I found it pertinent to mention that during the recent RubyKaigi conference, Koichi Sasada
highlighted the need for real-life/commercial use-cases to showcase Ractors'
potential. To that end, I wanted to bring forth that I do have a practical, commercial
scenario. Karafka handles parsing of thousands or more of JSONs in parallel. Having
Ractors support in such a context could substantially enhance performance, providing a
tangible benefit to the end users.
Given this real-life use case, are there any updates or plans to continue work on allowing
Ractors to operate faster in the presented-by-me scenario?
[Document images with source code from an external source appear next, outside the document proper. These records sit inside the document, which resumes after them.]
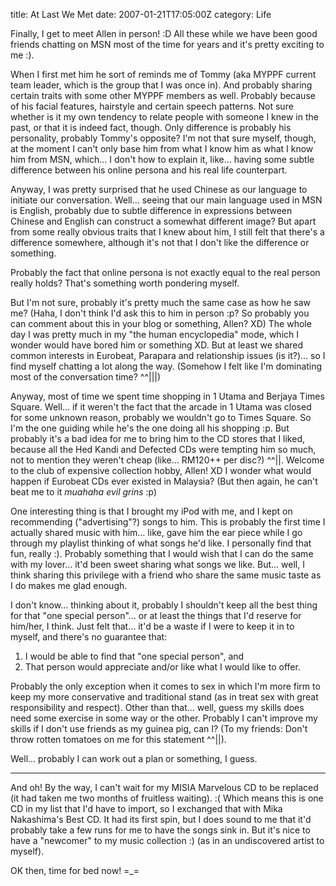title: At Last We Met
date: 2007-01-21T17:05:00Z
category: Life

Finally, I get to meet Allen in person! :D All these while we have been good friends chatting on MSN most of the time for years and it's pretty exciting to me :).

When I first met him he sort of reminds me of Tommy (aka MYPPF current team leader, which is the group that I was once in). And probably sharing certain traits with some other MYPPF members as well. Probably because of his facial features, hairstyle and certain speech patterns. Not sure whether is it my own tendency to relate people with someone I knew in the past, or that it is indeed fact, though. Only difference is probably his personality, probably Tommy's opposite? I'm not that sure myself, though, at the moment I can't only base him from what I know him as what I know him from MSN, which… I don't how to explain it, like… having some subtle difference between his online persona and his real life counterpart.

Anyway, I was pretty surprised that he used Chinese as our language to initiate our conversation. Well… seeing that our main language used in MSN is English, probably due to subtle difference in expressions between Chinese and English can construct a somewhat different image? But apart from some really obvious traits that I knew about him, I still felt that there's a difference somewhere, although it's not that I don't like the difference or something.

Probably the fact that online persona is not exactly equal to the real person really holds? That's something worth pondering myself.

But I'm not sure, probably it's pretty much the same case as how he saw me? (Haha, I don't think I'd ask this to him in person :p? So probably you can comment about this in your blog or something, Allen? XD) The whole day I was pretty much in my "the human encyclopedia" mode, which I wonder would have bored him or something XD. But at least we shared common interests in Eurobeat, Parapara and relationship issues (is it?)… so I find myself chatting a lot along the way. (Somehow I felt like I'm dominating most of the conversation time? ^^|||)

Anyway, most of time we spent time shopping in 1 Utama and Berjaya Times Square. Well… if it weren't the fact that the arcade in 1 Utama was closed for some unknown reason, probably we wouldn't go to Times Square. So I'm the one guiding while he's the one doing all his shopping :p. But probably it's a bad idea for me to bring him to the CD stores that I liked, because all the Hed Kandi and Defected CDs were tempting him so much, not to mention they weren't cheap (like… RM120++ per disc?) ^^||. Welcome to the club of expensive collection hobby, Allen! XD I wonder what would happen if Eurobeat CDs ever existed in Malaysia? (But then again, he can't beat me to it *muahaha* *evil grins* :p)

One interesting thing is that I brought my iPod with me, and I kept on recommending ("advertising"?) songs to him. This is probably the first time I actually shared music with him… like, gave him the ear piece while I go through my playlist thinking of what songs he'd like. I personally find that fun, really :). Probably something that I would wish that I can do the same with my lover… it'd been sweet sharing what songs we like. But… well, I think sharing this privilege with a friend who share the same music taste as I do makes me glad enough.

I don't know… thinking about it, probably I shouldn't keep all the best thing for that "one special person"… or at least the things that I'd reserve for him/her, I think. Just felt that… it'd be a waste if I were to keep it in to myself, and there's no guarantee that:

1. I would be able to find that "one special person", and
2. That person would appreciate and/or like what I would like to offer.

Probably the only exception when it comes to sex in which I'm more firm to keep my more conservative and traditional stand (as in treat sex with great responsibility and respect). Other than that… well, guess my skills does need some exercise in some way or the other. Probably I can't improve my skills if I don't use friends as my guinea pig, can I? (To my friends: Don't throw rotten tomatoes on me for this statement ^^||).

Well… probably I can work out a plan or something, I guess.

---

And oh! By the way, I can't wait for my MISIA Marvelous CD to be replaced (it had taken me two months of fruitless waiting). :( Which means this is one CD in my list that I'd have to import, so I exchanged that with Mika Nakashima's Best CD. It had its first spin, but I does sound to me that it'd probably take a few runs for me to have the songs sink in. But it's nice to have a "newcomer" to my music collection :) (as in an undiscovered artist to myself).

OK then, time for bed now! =_=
It would indeed be invaluable
for many of users working with Kafka in Ruby. While the end-user processing of data still
will have to happen in a single Ractor, parsing seems like a great example where immutable
raw payload can be shipped to independent ractors and frozen deserialized payloads can be
shipped back.
----------------------------------------
Bug #19288: Ractor JSON parsing significantly slower than linear parsing
https://bugs.ruby-lang.org/issues/19288#change-104792
* Author: maciej.mensfeld (Maciej Mensfeld)
* Status: Open
* Priority: Normal
* ruby -v: ruby 3.2.0 (2022-12-25 revision a528908271) [x86_64-linux]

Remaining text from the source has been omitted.